(Data excerpts)
________________________

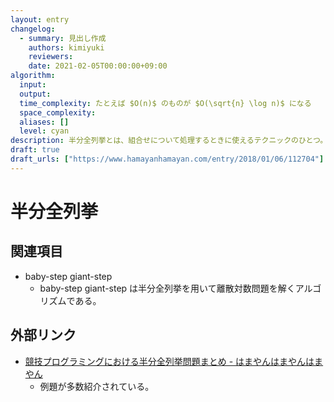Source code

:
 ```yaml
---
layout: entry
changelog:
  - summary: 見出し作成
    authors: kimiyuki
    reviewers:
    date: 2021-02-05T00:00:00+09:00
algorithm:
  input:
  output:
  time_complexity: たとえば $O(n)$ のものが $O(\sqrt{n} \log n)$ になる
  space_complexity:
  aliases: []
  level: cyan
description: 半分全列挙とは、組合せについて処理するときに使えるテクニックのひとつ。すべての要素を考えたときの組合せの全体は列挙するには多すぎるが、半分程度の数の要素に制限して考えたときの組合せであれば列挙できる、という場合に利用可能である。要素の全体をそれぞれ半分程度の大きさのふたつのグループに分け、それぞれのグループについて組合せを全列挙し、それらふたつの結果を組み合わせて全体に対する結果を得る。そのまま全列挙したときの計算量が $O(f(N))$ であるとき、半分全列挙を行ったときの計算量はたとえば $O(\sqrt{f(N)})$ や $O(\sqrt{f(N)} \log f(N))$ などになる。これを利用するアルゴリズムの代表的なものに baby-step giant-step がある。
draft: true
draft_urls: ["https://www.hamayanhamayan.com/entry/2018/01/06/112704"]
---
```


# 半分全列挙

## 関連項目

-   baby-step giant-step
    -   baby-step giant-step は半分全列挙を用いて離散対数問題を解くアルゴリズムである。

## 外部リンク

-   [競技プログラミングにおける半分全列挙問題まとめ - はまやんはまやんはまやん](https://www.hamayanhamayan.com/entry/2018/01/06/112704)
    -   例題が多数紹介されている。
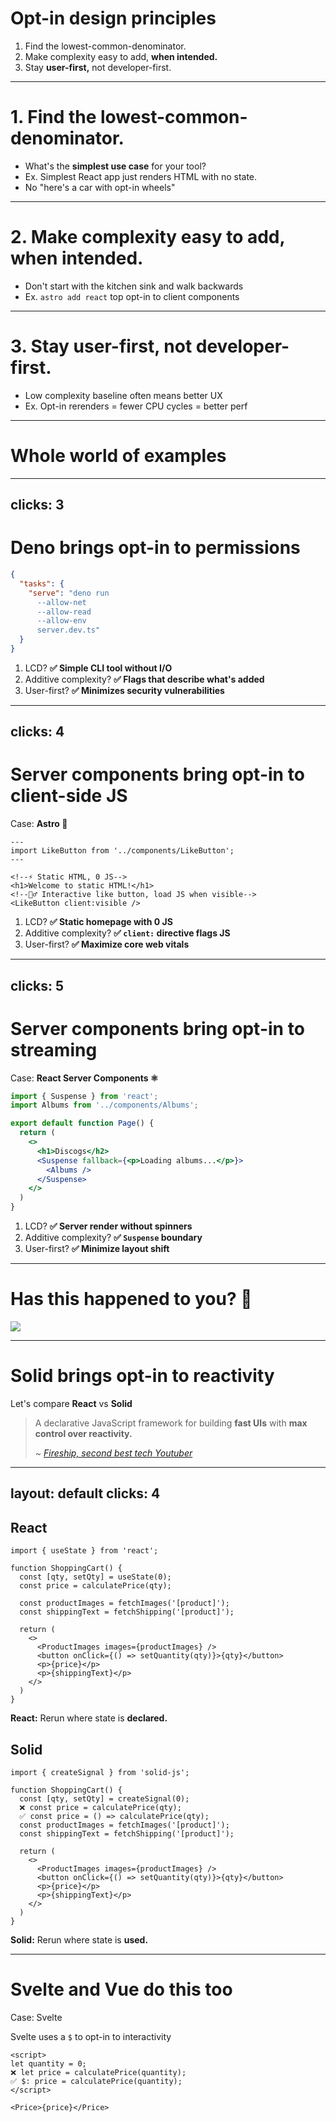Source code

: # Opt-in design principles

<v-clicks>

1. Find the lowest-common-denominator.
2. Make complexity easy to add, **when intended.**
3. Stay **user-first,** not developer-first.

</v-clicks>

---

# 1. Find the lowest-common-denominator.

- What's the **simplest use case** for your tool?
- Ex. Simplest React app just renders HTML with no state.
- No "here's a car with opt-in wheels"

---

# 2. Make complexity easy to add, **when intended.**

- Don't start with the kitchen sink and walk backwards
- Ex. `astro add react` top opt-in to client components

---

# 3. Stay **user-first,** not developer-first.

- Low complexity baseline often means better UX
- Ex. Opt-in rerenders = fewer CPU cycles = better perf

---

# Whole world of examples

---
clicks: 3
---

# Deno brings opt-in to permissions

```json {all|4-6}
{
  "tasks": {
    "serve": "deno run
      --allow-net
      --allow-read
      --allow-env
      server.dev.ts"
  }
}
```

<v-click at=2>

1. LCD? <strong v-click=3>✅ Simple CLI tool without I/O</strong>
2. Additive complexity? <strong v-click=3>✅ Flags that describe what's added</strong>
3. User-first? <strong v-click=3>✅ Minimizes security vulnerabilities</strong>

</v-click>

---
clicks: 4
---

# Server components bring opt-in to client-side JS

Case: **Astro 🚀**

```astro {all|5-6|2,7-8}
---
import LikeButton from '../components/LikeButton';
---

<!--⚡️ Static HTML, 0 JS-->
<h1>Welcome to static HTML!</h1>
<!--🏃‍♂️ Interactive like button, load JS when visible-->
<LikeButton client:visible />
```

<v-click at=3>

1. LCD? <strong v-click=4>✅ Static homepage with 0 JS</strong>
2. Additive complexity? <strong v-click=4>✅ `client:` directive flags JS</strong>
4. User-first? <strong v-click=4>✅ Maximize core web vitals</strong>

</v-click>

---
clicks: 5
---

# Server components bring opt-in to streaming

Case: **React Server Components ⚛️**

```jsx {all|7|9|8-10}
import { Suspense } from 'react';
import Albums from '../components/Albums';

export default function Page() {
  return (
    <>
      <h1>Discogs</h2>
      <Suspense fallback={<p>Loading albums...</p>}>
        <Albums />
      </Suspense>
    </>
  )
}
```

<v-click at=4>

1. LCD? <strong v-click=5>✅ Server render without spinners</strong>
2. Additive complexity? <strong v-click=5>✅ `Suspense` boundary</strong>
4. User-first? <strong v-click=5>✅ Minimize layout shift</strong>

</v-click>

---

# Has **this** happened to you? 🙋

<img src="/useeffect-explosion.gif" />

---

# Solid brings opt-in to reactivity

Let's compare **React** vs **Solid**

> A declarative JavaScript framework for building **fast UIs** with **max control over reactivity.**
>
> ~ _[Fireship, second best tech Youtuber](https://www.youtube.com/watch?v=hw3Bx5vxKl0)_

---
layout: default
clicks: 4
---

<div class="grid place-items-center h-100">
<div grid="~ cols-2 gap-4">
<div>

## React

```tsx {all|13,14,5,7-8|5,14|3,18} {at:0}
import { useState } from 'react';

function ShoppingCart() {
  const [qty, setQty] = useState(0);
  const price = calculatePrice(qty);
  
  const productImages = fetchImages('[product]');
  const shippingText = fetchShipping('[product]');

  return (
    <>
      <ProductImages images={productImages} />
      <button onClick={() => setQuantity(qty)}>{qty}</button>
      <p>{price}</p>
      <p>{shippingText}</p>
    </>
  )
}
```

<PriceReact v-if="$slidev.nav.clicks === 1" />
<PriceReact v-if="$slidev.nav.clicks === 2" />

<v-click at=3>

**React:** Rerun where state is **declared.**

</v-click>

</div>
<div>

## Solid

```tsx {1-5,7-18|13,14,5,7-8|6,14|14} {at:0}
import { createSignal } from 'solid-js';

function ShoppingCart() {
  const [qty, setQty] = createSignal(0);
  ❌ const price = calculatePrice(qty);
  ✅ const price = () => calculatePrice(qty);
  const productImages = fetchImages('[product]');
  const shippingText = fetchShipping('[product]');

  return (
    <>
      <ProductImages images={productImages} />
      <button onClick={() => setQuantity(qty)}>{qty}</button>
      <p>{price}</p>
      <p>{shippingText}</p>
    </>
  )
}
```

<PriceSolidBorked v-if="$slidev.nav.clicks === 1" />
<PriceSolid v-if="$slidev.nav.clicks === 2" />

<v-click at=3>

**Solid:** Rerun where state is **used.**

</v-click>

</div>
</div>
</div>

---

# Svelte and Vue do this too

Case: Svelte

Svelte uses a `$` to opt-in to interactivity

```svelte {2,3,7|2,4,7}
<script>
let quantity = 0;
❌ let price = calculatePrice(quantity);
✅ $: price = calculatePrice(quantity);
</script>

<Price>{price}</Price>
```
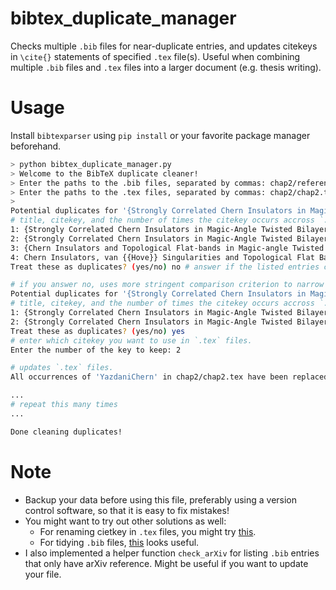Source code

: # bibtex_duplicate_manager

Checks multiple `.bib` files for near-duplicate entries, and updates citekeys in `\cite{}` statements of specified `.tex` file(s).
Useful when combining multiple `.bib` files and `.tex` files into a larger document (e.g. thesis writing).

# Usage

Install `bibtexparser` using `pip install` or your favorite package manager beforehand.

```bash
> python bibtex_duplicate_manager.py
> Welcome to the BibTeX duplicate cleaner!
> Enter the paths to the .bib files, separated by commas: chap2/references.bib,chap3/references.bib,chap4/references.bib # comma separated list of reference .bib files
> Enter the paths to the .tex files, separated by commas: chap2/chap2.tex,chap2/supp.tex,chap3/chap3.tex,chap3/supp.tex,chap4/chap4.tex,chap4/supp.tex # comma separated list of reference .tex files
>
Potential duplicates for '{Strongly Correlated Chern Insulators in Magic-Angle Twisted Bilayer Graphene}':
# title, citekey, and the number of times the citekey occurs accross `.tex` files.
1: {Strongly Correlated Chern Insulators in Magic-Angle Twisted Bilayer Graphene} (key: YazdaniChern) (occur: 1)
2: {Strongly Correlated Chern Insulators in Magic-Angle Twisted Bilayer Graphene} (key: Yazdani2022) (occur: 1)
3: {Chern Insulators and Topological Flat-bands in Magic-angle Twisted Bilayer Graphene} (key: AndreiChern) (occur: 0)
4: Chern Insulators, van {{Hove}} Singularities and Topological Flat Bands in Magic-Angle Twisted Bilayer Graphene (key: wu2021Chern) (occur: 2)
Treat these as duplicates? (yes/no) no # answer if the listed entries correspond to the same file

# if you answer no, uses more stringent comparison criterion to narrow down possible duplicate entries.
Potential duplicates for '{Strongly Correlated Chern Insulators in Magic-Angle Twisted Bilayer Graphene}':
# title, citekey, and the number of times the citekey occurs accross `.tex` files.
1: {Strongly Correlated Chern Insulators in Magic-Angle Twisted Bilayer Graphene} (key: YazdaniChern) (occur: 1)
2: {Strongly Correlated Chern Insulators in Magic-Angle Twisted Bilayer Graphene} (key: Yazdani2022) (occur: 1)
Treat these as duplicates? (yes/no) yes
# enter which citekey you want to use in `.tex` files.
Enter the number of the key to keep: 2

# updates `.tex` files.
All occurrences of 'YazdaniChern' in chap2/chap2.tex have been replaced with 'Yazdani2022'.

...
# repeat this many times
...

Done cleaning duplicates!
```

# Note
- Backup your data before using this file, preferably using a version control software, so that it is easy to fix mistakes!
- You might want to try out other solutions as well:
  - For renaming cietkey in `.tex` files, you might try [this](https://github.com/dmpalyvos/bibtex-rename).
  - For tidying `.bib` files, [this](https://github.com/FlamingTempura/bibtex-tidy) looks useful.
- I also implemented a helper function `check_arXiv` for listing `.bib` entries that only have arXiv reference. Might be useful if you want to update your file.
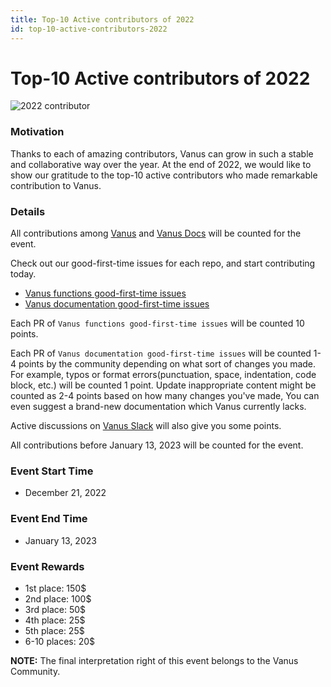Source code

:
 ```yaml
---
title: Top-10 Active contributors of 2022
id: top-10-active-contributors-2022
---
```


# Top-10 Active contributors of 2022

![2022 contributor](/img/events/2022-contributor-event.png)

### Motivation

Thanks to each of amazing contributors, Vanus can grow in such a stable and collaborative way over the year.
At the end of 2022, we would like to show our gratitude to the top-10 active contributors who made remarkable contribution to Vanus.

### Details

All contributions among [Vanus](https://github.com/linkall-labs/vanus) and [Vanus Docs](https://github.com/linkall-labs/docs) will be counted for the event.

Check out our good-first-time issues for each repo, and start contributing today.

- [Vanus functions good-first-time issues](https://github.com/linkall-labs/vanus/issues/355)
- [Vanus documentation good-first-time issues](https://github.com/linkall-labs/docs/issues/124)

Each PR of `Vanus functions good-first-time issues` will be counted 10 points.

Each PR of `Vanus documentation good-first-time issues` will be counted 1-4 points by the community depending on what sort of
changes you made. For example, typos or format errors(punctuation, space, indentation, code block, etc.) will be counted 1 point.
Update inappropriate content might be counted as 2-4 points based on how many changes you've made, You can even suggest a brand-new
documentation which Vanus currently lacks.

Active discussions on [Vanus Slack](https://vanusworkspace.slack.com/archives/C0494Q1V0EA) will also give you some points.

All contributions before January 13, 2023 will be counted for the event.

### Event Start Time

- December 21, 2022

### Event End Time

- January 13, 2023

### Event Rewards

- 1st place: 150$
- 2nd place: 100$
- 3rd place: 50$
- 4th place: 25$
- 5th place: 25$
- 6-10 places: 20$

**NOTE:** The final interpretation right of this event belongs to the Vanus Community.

________________________

TASK DIRECTIONS: When a line among the entries above contains "functions", copy it.

ANSWER AREA:
- [Vanus functions good-first-time issues](https://github.com/linkall-labs/vanus/issues/355)
Each PR of `Vanus functions good-first-time issues` will be counted 10 points.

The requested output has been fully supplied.